Portra on the other hand met and FAR surpassed what I was expecting. I honestly didn't know what to expect. In the past my only exposure (no pun intended) to C-41 films were things like Kodak Gold. I suppose I was expecting something a little bit better, but nothing like what I got. Color was perfect. I couldn't be happier. Perhaps I should make Portra my primary color film.

Portra 400NC:

Velvia 50:

On a somewhat unrelated side note, I find myself shooting in Boston Common more than anywhere else. I wonder why... I shall have to diversify.

Sunday, July 6, 2008

Kenny and Goliath

Into the belly of the beast!

This actually happened a couple of weeks ag, but I forgot to post about it.

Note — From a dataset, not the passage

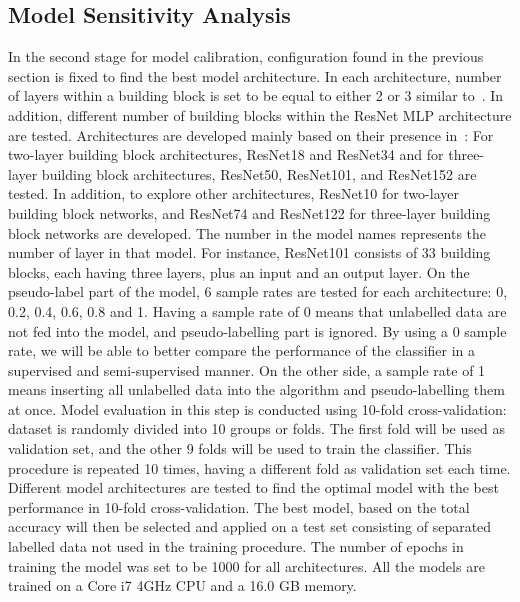  \subsection{Model Sensitivity Analysis}
 In the second stage for model calibration, configuration found in the previous section is fixed to find the best model architecture. In each architecture, number of layers within a building block is set to be equal to either 2 or 3 similar to~\cite{he2016deep}. In addition, different number of building blocks within the ResNet MLP architecture are tested. Architectures are developed mainly based on their presence in~\cite{he2016deep}: For two-layer building block architectures, ResNet18 and ResNet34 and for three-layer building block architectures, ResNet50, ResNet101, and ResNet152 are tested. In addition, to explore other architectures, ResNet10 for two-layer building block networks, and ResNet74 and ResNet122 for three-layer building block networks are developed. The number in the model names represents the number of layer in that model. For instance, ResNet101 consists of 33 building blocks, each having three layers, plus an input and an output layer. On the pseudo-label part of the model, 6 sample rates are tested for each architecture: 0, 0.2, 0.4, 0.6, 0.8 and 1. Having a sample rate of 0 means that unlabelled data are not fed into the model, and pseudo-labelling part is ignored. By using a 0 sample rate, we will be able to better compare the performance of the classifier in a supervised and semi-supervised manner. On the other side, a sample rate of 1 means inserting all unlabelled data into the algorithm and pseudo-labelling them at once.  Model evaluation in this step is conducted using 10-fold cross-validation: dataset is randomly divided into 10 groups or folds. The first fold will be used as validation set, and the other 9 folds will be used to train the classifier. This procedure is repeated 10 times, having a different fold as validation set each time. Different model architectures are tested to find the optimal model with the best performance in 10-fold cross-validation. The best model, based on the total accuracy will then be selected and applied on a test set consisting of separated labelled data not used in the training procedure.   The number of epochs in training the model was set to be 1000 for all architectures. All the models are trained on a Core i7 4GHz CPU and a 16.0 GB memory.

I got a chance to get inside of the Goliath crane in Quincy, MA just days before they were going to begin tearing it down. I had honestly never been that close to it. My initial response was, "Oh sweet. I'll need a wide angle." I brought an 18mm. A 10.5mm fisheye would have been more helpful. Massive was an understatement.

The day was ectualy EXTREMELY hazy. The shots below were shot with a circ polarizer twisted to as dark as I could possibly get the sky. I find that any time I'm going to shoot something impressive the conditinos usually suck. However every time I just happent o have a camera and nothing is planned, the weather is fricken awesome. I would have killed for some nice fluffy cumulus clouds.

These were shot on a Nikon D200 as opposed to film. Lens was an 18-70mm only shot on 18mm I beleive. In some cases, convenience helps.

None of these pictures have yet to be manipulated in any way aside from the UV filter over the lens for protective purposes. I would have Photoshopped them, however aside from Elements, I lack the great tool (Elements is far too limiting).

Heh, Mom.

Tuesday, June 10, 2008

Masters of Old

I found myself back in the subway for the final shoot for the Old Master's Cup competition. These were taken at Park Street Station along the Green Line. I had previously taken one inside one of the Red Line cars, but I'm not sure if I like it better or not. This shoot was intended to be the final shoot. The money maker as some would put it (even though there's no actual money involved in the contest albeit entry fee of a couple dollars).

These were shot on Ilford Delta 3200. I forgot to look up development times earlier on as I was using a Kodak developer with Ilford Film. I ended up pulling the film slightly, but I think it turned out for the best. I'm fairly happy with the results achieved. The biggest surprise was seeing how little of the grain shows up on MF when using high speed film. I was versed in the ways of high speed film with 35mm, but not MF. Well, I suppose upon closer inspection and zoom that it proves to have just as much, but given the size of the negative it's not as much of an issue.